■ Instructions for the task
Would you output each record exactly as it stands?

##### Records for this exercise

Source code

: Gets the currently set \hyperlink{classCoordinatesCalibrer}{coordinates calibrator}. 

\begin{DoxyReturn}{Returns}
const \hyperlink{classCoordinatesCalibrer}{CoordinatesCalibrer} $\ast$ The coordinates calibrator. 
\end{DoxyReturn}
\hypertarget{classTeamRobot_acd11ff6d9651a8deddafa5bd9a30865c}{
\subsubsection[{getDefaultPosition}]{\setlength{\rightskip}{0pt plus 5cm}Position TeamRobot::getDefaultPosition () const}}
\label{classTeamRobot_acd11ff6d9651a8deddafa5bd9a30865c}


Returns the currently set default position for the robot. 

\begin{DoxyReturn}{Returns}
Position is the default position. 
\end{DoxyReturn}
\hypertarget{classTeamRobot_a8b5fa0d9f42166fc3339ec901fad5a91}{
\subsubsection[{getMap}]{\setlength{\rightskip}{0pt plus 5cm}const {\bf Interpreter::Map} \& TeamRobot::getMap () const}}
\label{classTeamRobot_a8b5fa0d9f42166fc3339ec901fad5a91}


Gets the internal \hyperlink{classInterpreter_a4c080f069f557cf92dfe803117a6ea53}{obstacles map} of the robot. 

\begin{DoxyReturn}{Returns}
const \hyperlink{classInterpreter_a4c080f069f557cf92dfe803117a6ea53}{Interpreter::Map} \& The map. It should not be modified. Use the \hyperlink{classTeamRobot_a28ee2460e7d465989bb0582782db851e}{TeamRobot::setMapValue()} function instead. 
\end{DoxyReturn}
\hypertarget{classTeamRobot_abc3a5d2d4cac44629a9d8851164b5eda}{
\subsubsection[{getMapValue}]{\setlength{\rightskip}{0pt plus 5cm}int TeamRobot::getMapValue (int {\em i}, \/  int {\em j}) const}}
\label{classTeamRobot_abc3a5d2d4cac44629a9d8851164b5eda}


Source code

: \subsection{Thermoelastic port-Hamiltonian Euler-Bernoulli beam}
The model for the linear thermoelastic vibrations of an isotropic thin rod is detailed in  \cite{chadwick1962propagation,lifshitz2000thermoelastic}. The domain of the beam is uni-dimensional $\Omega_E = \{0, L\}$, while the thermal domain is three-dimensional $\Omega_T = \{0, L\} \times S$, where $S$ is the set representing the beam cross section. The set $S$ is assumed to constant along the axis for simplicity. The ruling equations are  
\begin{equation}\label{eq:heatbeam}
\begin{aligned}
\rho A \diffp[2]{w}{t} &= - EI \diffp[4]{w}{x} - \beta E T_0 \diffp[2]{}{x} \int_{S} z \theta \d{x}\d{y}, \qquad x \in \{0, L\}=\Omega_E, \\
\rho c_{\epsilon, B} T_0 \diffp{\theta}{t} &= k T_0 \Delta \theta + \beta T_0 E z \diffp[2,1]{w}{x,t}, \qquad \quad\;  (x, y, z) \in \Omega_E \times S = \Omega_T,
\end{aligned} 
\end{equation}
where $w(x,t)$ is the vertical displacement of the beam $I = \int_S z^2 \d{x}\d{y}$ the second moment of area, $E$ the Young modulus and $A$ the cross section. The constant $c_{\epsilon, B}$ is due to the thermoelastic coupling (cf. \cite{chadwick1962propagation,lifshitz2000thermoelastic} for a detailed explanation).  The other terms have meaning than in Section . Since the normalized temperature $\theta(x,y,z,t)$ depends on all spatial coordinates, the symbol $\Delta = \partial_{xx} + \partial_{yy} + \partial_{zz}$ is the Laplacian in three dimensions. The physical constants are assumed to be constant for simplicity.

##########

■ Finished exercise
Source code

: Gets the currently set \hyperlink{classCoordinatesCalibrer}{coordinates calibrator}. 

\begin{DoxyReturn}{Returns}
const \hyperlink{classCoordinatesCalibrer}{CoordinatesCalibrer} $\ast$ The coordinates calibrator. 
\end{DoxyReturn}
\hypertarget{classTeamRobot_acd11ff6d9651a8deddafa5bd9a30865c}{
\subsubsection[{getDefaultPosition}]{\setlength{\rightskip}{0pt plus 5cm}Position TeamRobot::getDefaultPosition () const}}
\label{classTeamRobot_acd11ff6d9651a8deddafa5bd9a30865c}


Returns the currently set default position for the robot. 

\begin{DoxyReturn}{Returns}
Position is the default position. 
\end{DoxyReturn}
\hypertarget{classTeamRobot_a8b5fa0d9f42166fc3339ec901fad5a91}{
\subsubsection[{getMap}]{\setlength{\rightskip}{0pt plus 5cm}const {\bf Interpreter::Map} \& TeamRobot::getMap () const}}
\label{classTeamRobot_a8b5fa0d9f42166fc3339ec901fad5a91}


Gets the internal \hyperlink{classInterpreter_a4c080f069f557cf92dfe803117a6ea53}{obstacles map} of the robot. 

\begin{DoxyReturn}{Returns}
const \hyperlink{classInterpreter_a4c080f069f557cf92dfe803117a6ea53}{Interpreter::Map} \& The map. It should not be modified. Use the \hyperlink{classTeamRobot_a28ee2460e7d465989bb0582782db851e}{TeamRobot::setMapValue()} function instead. 
\end{DoxyReturn}
\hypertarget{classTeamRobot_abc3a5d2d4cac44629a9d8851164b5eda}{
\subsubsection[{getMapValue}]{\setlength{\rightskip}{0pt plus 5cm}int TeamRobot::getMapValue (int {\em i}, \/  int {\em j}) const}}
\label{classTeamRobot_abc3a5d2d4cac44629a9d8851164b5eda}


Source code

: \subsection{Thermoelastic port-Hamiltonian Euler-Bernoulli beam}
The model for the linear thermoelastic vibrations of an isotropic thin rod is detailed in  \cite{chadwick1962propagation,lifshitz2000thermoelastic}. The domain of the beam is uni-dimensional $\Omega_E = \{0, L\}$, while the thermal domain is three-dimensional $\Omega_T = \{0, L\} \times S$, where $S$ is the set representing the beam cross section. The set $S$ is assumed to constant along the axis for simplicity. The ruling equations are  
\begin{equation}\label{eq:heatbeam}
\begin{aligned}
\rho A \diffp[2]{w}{t} &= - EI \diffp[4]{w}{x} - \beta E T_0 \diffp[2]{}{x} \int_{S} z \theta \d{x}\d{y}, \qquad x \in \{0, L\}=\Omega_E, \\
\rho c_{\epsilon, B} T_0 \diffp{\theta}{t} &= k T_0 \Delta \theta + \beta T_0 E z \diffp[2,1]{w}{x,t}, \qquad \quad\;  (x, y, z) \in \Omega_E \times S = \Omega_T,
\end{aligned} 
\end{equation}
where $w(x,t)$ is the vertical displacement of the beam $I = \int_S z^2 \d{x}\d{y}$ the second moment of area, $E$ the Young modulus and $A$ the cross section. The constant $c_{\epsilon, B}$ is due to the thermoelastic coupling (cf. \cite{chadwick1962propagation,lifshitz2000thermoelastic} for a detailed explanation).  The other terms have meaning than in Section . Since the normalized temperature $\theta(x,y,z,t)$ depends on all spatial coordinates, the symbol $\Delta = \partial_{xx} + \partial_{yy} + \partial_{zz}$ is the Laplacian in three dimensions. The physical constants are assumed to be constant for simplicity.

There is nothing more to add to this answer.